- **Instructions to follow**: Within the data below, count the lines that include the word "varepsilon". Provide the number and nothing further.
##### Task data #####
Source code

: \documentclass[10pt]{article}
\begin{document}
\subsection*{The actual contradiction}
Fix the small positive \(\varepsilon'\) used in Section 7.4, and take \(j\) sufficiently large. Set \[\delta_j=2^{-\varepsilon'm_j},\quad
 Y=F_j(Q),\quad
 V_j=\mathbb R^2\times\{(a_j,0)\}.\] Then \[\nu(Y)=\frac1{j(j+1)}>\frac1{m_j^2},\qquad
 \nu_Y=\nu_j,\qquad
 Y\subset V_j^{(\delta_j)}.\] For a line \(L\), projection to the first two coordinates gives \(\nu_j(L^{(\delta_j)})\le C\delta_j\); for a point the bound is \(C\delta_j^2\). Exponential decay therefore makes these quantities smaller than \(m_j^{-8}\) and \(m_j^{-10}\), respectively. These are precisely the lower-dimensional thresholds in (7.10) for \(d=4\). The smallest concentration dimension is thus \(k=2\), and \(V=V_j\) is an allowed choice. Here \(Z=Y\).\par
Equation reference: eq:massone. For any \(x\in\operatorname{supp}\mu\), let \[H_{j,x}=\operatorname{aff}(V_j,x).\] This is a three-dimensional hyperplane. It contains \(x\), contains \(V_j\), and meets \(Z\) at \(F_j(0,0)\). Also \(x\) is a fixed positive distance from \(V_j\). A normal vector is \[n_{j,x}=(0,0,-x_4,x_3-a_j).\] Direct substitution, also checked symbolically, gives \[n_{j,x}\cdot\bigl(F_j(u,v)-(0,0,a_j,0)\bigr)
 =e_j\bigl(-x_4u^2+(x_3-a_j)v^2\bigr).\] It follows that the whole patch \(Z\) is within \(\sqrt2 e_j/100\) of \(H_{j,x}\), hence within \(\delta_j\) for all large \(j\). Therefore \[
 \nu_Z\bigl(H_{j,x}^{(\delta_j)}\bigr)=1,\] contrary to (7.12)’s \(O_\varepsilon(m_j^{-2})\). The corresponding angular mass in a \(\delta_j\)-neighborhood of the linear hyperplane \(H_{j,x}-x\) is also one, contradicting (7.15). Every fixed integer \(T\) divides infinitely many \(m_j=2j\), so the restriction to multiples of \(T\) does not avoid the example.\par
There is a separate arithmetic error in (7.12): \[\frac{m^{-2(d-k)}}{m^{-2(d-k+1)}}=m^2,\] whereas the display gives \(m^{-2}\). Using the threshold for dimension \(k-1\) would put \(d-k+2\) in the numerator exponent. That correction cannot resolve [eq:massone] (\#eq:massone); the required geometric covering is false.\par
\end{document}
#####
- **Exercise response**: 2